Honestly, I thought that was common sense, that you have to remove the clothes. I don't think I've seen that done wrong on TV. But perhaps I'll add a note on that.
      And I'm not sure I am going to talk about those. They're not really prevalent in writing and TV, but if you have questions about these, I'll try to answer them as well as possible.

It depends on a lot of things. The speed and size of the bullet may play a role (don't know much about that), and the location. If it hits the spine, it'll likely get stuck, but it might damage the nerve canal. This one is entirely up to you.
      Digging it out is the worst possible thing you can do. Don't, please don't. I've got a later chapter devoted to this. It's like pulling out a knife or an arrow. The bullet might act as a clot on a large vessel and getting it out can cause massive bleeding and death within minutes or less. "We need to get the bullet out" kills people. On the other hand, people *can* survive with bullets in them. There's a risk on infection, but that risk is way higher if you start digging in a wound. If you get shot, just leave the bullet until help arrives.
      Her chances of survival depend on how soon medical help can arrive. If that happens soon, the survival rates of a gun shot in the abdomen can be as high as 80%. If later, it depends. If you want her to live, she certainly can. But do take into account several heavy surgeries and a long revalidation.
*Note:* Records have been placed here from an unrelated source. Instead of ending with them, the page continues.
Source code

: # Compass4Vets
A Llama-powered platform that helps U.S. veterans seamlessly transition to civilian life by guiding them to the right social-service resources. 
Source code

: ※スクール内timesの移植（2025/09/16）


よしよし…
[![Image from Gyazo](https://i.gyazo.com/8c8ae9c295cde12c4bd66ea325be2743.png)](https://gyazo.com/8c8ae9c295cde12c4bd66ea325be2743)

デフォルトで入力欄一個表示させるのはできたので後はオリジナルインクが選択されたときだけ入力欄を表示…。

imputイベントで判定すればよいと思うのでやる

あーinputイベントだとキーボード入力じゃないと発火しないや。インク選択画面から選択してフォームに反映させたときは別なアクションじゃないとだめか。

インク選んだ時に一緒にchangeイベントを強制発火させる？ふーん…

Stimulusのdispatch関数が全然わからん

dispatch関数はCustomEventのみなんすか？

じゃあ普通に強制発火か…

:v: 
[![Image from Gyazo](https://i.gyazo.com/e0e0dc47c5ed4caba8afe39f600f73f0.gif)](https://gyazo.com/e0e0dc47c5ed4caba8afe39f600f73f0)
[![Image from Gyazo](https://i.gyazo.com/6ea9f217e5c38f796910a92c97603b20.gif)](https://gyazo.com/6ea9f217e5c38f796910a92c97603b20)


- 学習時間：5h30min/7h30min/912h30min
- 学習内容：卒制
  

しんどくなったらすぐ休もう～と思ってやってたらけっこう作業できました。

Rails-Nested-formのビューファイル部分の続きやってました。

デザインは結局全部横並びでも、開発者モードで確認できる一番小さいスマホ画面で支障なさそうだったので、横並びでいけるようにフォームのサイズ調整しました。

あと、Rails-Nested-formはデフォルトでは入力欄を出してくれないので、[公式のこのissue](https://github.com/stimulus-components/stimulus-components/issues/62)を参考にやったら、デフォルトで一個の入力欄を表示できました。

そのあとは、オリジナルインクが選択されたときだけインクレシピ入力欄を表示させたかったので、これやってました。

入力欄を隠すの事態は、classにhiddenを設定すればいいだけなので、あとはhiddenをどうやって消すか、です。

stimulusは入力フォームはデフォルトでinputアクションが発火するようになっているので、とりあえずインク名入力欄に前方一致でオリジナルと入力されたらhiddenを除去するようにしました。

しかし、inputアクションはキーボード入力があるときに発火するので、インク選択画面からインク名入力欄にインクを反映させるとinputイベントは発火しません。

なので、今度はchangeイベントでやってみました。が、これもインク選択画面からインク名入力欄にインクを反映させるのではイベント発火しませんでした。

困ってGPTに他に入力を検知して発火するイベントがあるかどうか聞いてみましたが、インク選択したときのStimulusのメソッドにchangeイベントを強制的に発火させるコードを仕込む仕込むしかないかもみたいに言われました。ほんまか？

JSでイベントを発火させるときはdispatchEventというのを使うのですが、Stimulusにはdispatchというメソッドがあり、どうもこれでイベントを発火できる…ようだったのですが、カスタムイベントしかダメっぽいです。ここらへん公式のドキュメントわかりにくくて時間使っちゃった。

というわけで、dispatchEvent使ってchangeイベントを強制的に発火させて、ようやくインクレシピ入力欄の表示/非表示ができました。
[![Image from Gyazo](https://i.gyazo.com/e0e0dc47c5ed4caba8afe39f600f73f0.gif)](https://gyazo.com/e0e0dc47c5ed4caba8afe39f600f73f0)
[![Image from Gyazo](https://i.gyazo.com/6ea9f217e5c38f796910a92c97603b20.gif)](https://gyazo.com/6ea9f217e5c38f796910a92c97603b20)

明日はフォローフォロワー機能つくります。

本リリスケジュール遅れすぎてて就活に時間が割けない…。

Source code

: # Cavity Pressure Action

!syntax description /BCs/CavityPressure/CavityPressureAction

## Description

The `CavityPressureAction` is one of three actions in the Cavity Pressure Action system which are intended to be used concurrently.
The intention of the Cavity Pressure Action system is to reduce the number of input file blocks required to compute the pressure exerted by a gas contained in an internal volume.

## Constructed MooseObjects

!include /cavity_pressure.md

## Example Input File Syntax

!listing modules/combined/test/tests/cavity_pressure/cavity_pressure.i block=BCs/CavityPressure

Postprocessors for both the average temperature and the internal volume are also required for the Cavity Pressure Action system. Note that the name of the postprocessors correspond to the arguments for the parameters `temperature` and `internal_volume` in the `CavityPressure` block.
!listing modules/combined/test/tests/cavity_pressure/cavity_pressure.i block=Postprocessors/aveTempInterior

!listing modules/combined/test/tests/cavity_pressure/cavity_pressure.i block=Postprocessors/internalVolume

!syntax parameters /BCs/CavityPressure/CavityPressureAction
She won't walk away without a scratch.
      A shot in the leg will rarely kill you, unless it gets infected and you don't have antibiotics for several days or weeks.
      I've already recommended this to someone else, but try googling for people who've been through the injury you want to describe. Gunshot wound survivors. They'll be able to tell you exactly what the consequences are of being shot in the abdomen.
      (but please don't have her dig the bullet out. Unless you want her to be a medical layperson who makes a stupid mistake.)